Google Glass
Augmented reality becomes real

How will we ever be able to keep up with the future of technology? One answer is simply to wear the latest developments on our bodies. Google X Lab has designed a computer built into the frame of a pair of glasses that will make augmented reality a part of our daily lives. Google Glass is an eye into the future, and should already be available to consumers by 2014. Welcome to the future!

Nobody knows what the future will look like. How we interact with each other has recently changed enormously with the birth of social media. And nor does anyone know what the next technological game-changer will be. All through the 20th and the beginning of the 21st century, we were showered with innovative designs like telephones, mobile phones, personal computers, television and Internet. Designs that not only changed our physical world, but also the way we communicate with each other - via radical new technology.

The same might be the case for INDEX: Award 2013 Finalist Google Glass which - through head-worn displays for augmented reality - holds the potential to figuratively flip our worlds upside down by enabling its users to access information in a smartphone-like hands-free format and interact with the Internet via natural language voice commands. To achieve this, a touchpad is located on the side of Google Glass, allowing users to control the device by swiping through a timeline-like interface displayed on the "screen" in front of your eyes. Sliding backward shows current events, such as weather, and sliding forward shows past events, such as phone calls, photos, circle updates, etc.

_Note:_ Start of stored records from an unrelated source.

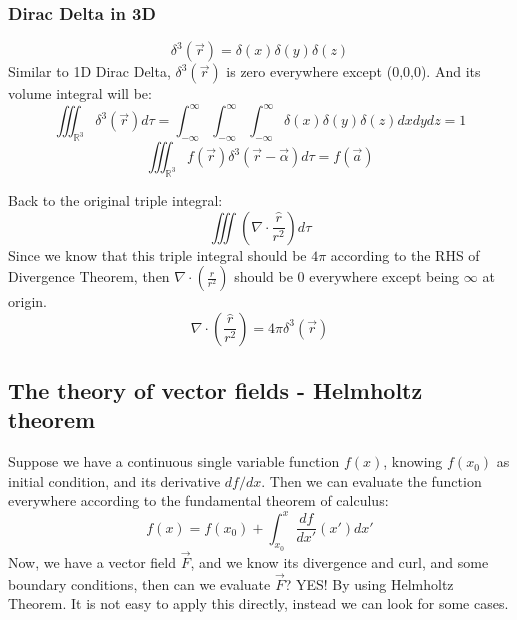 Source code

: \documentclass[12pt,a4paper,twoside]{article}
\begin{document}
	\subsubsection{Dirac Delta in 3D}
	\begin{equation}
	   \delta^3(\overrightarrow{r}) = \delta(x)\delta(y)\delta(z)
	\end{equation}
	Similar to 1D Dirac Delta, \(\delta^3(\overrightarrow{r})\) is zero everywhere except (0,0,0). And its volume integral will be:
	\begin{equation}
	    \iiint_{\mathbb{R}^3}\delta^3(\overrightarrow{r})d\tau = \int_{-\infty}^{\infty}\int_{-\infty}^{\infty}\int_{-\infty}^{\infty}\delta(x)\delta(y)\delta(z)dxdydz = 1
	\end{equation}
	\begin{equation}
	    \iiint_{\mathbb{R}^3}f(\overrightarrow{r})\delta^3(\overrightarrow{r}-\overrightarrow{\alpha})d\tau = f(\overrightarrow{a})
	\end{equation}
	
	\noindent Back to the original triple integral:
	\[\iiint (\nabla\cdot \frac{\hat{r}}{r^2})d\tau\]
	Since we know that this triple integral should be $4\pi$ according to the RHS of Divergence Theorem, then \(\nabla\cdot (\frac{\hat{r}}{r^2})\) should be 0 everywhere except being $\infty$ at origin.
	\[\nabla\cdot(\frac{\hat{r}}{r^2})=4\pi \delta^3(\overrightarrow{r})\]
	
	
	\subsection{The theory of vector fields - Helmholtz theorem}
	Suppose we have a continuous single variable function $f(x)$, knowing $f(x_0)$ as initial condition, and its derivative $df/dx$. Then we can evaluate the function everywhere according to the fundamental theorem of calculus:
	\[f(x)=f(x_0)+\int_{x_0}^{x}\frac{df}{dx'}(x')dx'\]
    Now, we have a vector field \(\overrightarrow{F}\), and we know its divergence and curl, and some boundary conditions, then can we evaluate \(\overrightarrow{F}\)? YES! By using Helmholtz Theorem. It is not easy to apply this directly, instead we can look for some cases.\\
	
\end{document}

Essentially, Google Glass thus enables us to record, share and plan our lives through technology in an even simpler way than Thomas Edison, Gerald Ford or even Al Gore could ever have imagined. And today, we cannot imagine the implications a design like this could have or the infinite ways it could be implemented and used. The only thing we can say is that Google Glass has the potential to improve the lives of people everywhere in the world, and now it is up to us - the users - to use it to improve our own lives.